Por eso acaso había conservado el optimismo frente a la enfermedad, el desempleo o el estancamiento, aun cuando las cuarteaduras del Estado resultan evidentes.
Pero ya no fue posible, una vez que el hocico del secuestro desnudó nuestra orfandad ciudadana, la noche de la llamada telefónica que confirma el drama: tú libertad no está garantizada.
Habíamos marchado con nuestras velas aquel sábado 19 de agosto, en familia. Y ahora, también en familia, empezábamos a comprender, con rabia e impotencia, el grito de quienes padecieron el agravio y denunciaban la incapacidad de las autoridades, la negligencia de los legisladores, el pasmo del Estado.
Hubo llanto por el miedo de perder al ser querido en ese impune cautiverio. Y por la desgracia de vivir en un país donde el gobierno, por ahora, no puede más que asistirnos, asesorarnos, para que se entregue con éxito el dinero que los delincuentes reclaman.
Tuvimos suerte. Y, en medio de la euforia y el agradecimiento por el apoyo de las fuerzas federales en este delicado momento, sobrevino la frustración por el descubrimiento: estamos ciudadanamente solos frente a la pesadilla que significa vivir el secuestro de un padre, un hermano, un hijo, un amigo.

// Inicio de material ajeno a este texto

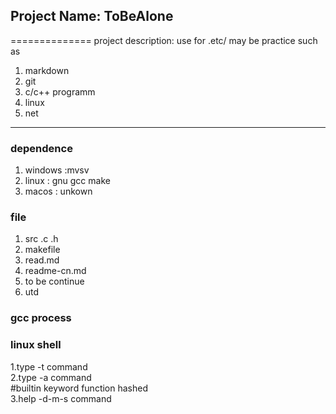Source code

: ## Project Name: ToBeAlone
==============
project description: use for .etc/
may be practice such as  
1. markdown
2. git 
3. c/c++ programm
4. linux
5. net  

----
### dependence
1. windows :mvsv
2. linux : gnu gcc make
3. macos : unkown

### file
1. src  .c .h
2. makefile
3. read.md
4. readme-cn.md
5. to be continue
6. utd
### gcc process
<!-- 
![gccprocess]("https://github.com/lcz215/test/blob/main/ccomplier.jpg"
)
<img height="50%" 
src="https://github.com/lcz215/test/blob/main/ccomplier.jpg">
-->

### linux shell  
1.type -t command  
2.type -a command  
#builtin keyword function hashed  
3.help -d-m-s command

Del otro lado, el “elegido” para negociar con los plagiarios se convierte en otro secuestrado a distancia, rehén del teléfono, de las amenazas, la intimidación y el destino. Porque no hay escapatoria. O se “hace bien la negociación” o nada. Aquí no hay policías para el rescate o la investigación. Aquí los agentes que diseñan una estrategia de liberación, como en las series de TV, son sustituidos por la familia que se arma de valor y de fe.
Porque hay que tener fe para apostarle a la intervención policíaca sin caer en la suspicacia. Y valor, mucho, para encajonar las historias cotidianas de complicidad entre malhechores y uniformados que se reparten el botín.
Es cuando el optimismo en el futuro se atasca en el nudo en la garganta. Y, desde ahí, el Congreso es sinónimo de pusilanimidad, de farsa, de una élite de “cobra impuestos” que no ha entendido de qué se trata la indefensión y el miedo. Obsesionados en restarle capacidad de maniobra y credibilidad social al gobierno, los legisladores de la oposición calculan que el crimen organizado es un tema electoral. Su frivolidad es alimentada por una visión oficial centrada
en la captura de grandes capos, los que son noticia, espectáculo, aplausos mediáticos.
Mientras en la calle, el terror ciudadano aumenta. Porque ese es el sentimiento del esposo, del hermano, del hijo, del padre que al otro lado del teléfono no sólo teme por la vida del secuestrado, sino que padece el pánico de “fallar” en “el trato” y en el cumplimiento inevitable de las exigencias de los delincuentes.
Hay que desahogar cada una de las peticiones de los secuestradores. Y en esa tortura, resulta evidente que no hay voluntad ni palabra política.
Si nuestros gobernantes tomaran la décima parte de la decisión que la familia de un secuestrado protagoniza para conseguir los billetes que antes jamás vio reunidos… Si experimentaran por un minuto el desbordamiento emocional que impone saber los desenlaces posibles… Si se avergonzaran de la desolación del familiar que hace “el trato” y el que lo ejecuta, advertidos —mejor dicho sentenciados— de que cualquier equívoco hará la diferencia entre la liberación y un cuerpo frío y encajuelado…
Acaso hay que disculparlos en su condición humana y aceptar que así como nosotros creíamos que ese era un riesgo lejano, así, nuestra clase gobernante piensa que este despojo únicamente es asunto ciudadano.
Porque sólo en esa indefensión total queda de manifiesto el descobijo legal de las víctimas.
En esas horas largas de angustia en que una familia se juega la vida, alguien lleva el dinero y se vuelve colectivo e indispensable el sentido de la misericordia, en el ruego de que los secuestradores respeten “el acuerdo”, no hay Acuerdo Nacional por la Seguridad que valga.
Se clarifica el panorama y se asume la herida: esos compromisos puestos en papel hace ocho meses son demagogia, burla, motivo suficiente para darles crédito a quienes nos están llamando a anular el voto.